In the previous article, we started studying how the attendance reader client works, we even attempted to decompile its executable. In this article, I’d like to explore the communication protocol that the client uses to talk to the reader.

There are basically two reasons why I didn’t immediately reverse-engineer the protocol:

If I could decompile the executable code, I could create an alternative client much more easily;
Sometimes it’s not possible (not easily, at least) to sniff a communication ‘cause of TLS.

However, decompiling DLLs is far from easy because:

There’s no magic “go back” button, there’s a “generate shitty C code with random-ass variable names” button, but that’s not a very good button

fasterthanlime in the How does the detour crate work? video

If you’re interested, the NSA has developed its own decompiler called Ghidra, check it out.

Client configuration
#

In the last article, we only installed the client for Windows but never opened it.

Since we need a client that can actually interact with the reader to intercept the communication, I reopened my VM with Windows 10 AME and finished configuring the client:

Once the configuration is completed (and after manually modifying some configuration files because the client still couldn’t see the reader on the network), we can request the reader’s data over the network.

After opening the client as an administrator, pressing the button to download data, and waiting two minutes, a total of 3543 attendances appeared on the screen.

Something’s odd: why does it take two minutes to transfer the equivalent of a file weighing just under 200 kiB?

Doing some quick math:

$$ \frac{3543\ \textrm{lines}}{120\ \textrm{seconds}} \ \cdot\sim460\ \textrm{bit per row} = 13.26\ kib/s $$

13 kibps of useful throughput on a 100 Mbps connection? This sucks!

I don’t want to know what disaster of italian corporate coding could have caused this, but I have a feeling I’m about to find out…

The quieter you become…
#

To analyze the network, I will use Wireshark, a very popular tool for this type of operations.

After installing it and adding our user to the wireshark group, we can run it and begin to sniff all packets on our network interface.

Wireshark in operation — Here’s Wireshark listening to all the packets circulating on my network.

If this is your first time using a tool like this, you might notice that even in a small Local Area Network there are a lot of packets flying around — too many to analyze individually.

This is where filters come and save the day.
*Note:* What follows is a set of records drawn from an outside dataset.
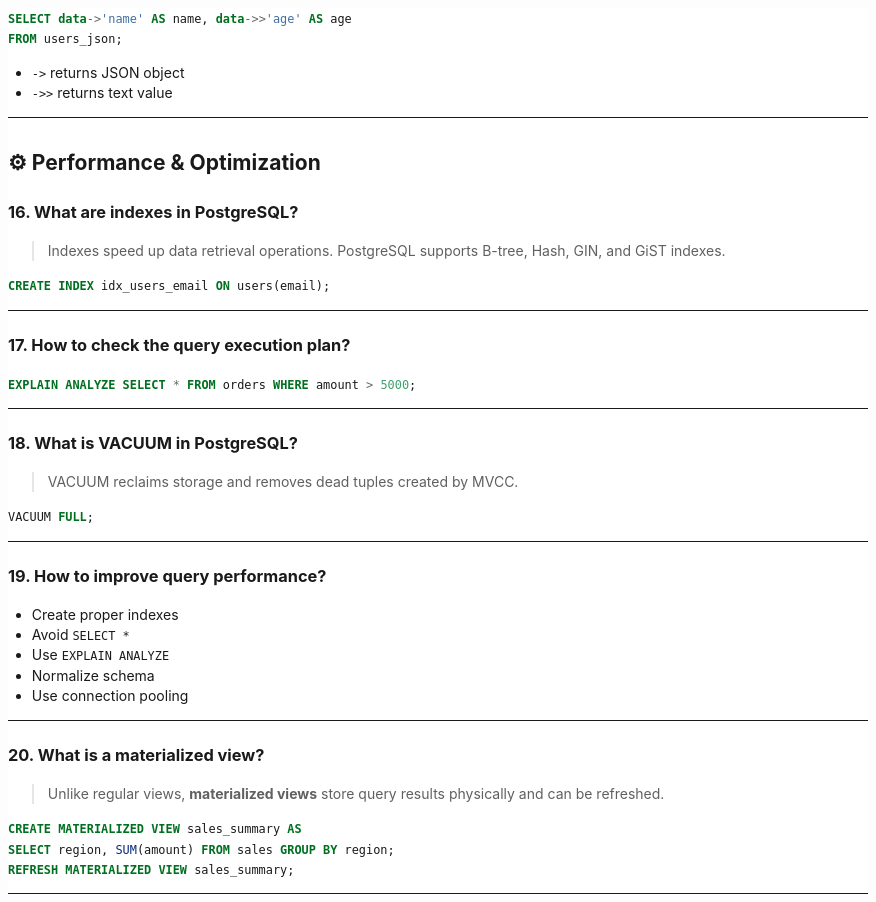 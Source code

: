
 ```sql
SELECT data->'name' AS name, data->>'age' AS age
FROM users_json;
```

* `->` returns JSON object
* `->>` returns text value

---

## ⚙️ Performance & Optimization

### 16. What are indexes in PostgreSQL?

> Indexes speed up data retrieval operations. PostgreSQL supports B-tree, Hash, GIN, and GiST indexes.

```sql
CREATE INDEX idx_users_email ON users(email);
```

---

### 17. How to check the query execution plan?

```sql
EXPLAIN ANALYZE SELECT * FROM orders WHERE amount > 5000;
```

---

### 18. What is VACUUM in PostgreSQL?

> VACUUM reclaims storage and removes dead tuples created by MVCC.

```sql
VACUUM FULL;
```

---

### 19. How to improve query performance?

* Create proper indexes
* Avoid `SELECT *`
* Use `EXPLAIN ANALYZE`
* Normalize schema
* Use connection pooling

---

### 20. What is a materialized view?

> Unlike regular views, **materialized views** store query results physically and can be refreshed.

```sql
CREATE MATERIALIZED VIEW sales_summary AS
SELECT region, SUM(amount) FROM sales GROUP BY region;
REFRESH MATERIALIZED VIEW sales_summary;
```

---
If we type the following string into the filter bar:

ip.addr == <Device's IP>

We will see only packets that come from or are directed to the specified IP address. We can also filter traffic that passes through a specific TCP port with:

ip.addr == <IP> && tcp.port == <Port>

Filters in Wireshark are a vast argument; here’s a link to the official documentation for those interested.

Once we start recording with the correct filters, we can start another full scan of attendances on the official client, and we should see the packet exchange between the client and the device in real-time.

Wireshark with the IP filter — The packets exchanged between the client and the device.

At the end of the process, we’ve recorded an astonishing 14,423 packets, carrying 3,543 attendances. Things just get stranger…

By taking a quick look at the traffic, we can deduce a few things:

The transport layer uses the TCP protocol on port 5005;
TLS is not used, phew;
There are at least three phases:
- An initial setup phase;
- A second phase in which data is exchanged with a few but large packets;
- A third phase with many but small packets, where you can occasionally observe employee names in ASCII.

“test” user in the ASCII box — A familiar name appears in the ASCII box at the bottom right.

To study the protocol in more depth, we’d need only the content of the TCP packets. This is where Wireshar comes in handy.

If we select a packet from the TCP communication we’re interested in and right-click, selecting Follow > TCP Stream, Wireshark will automatically open the payload of all packets and show only the level-7 traffic.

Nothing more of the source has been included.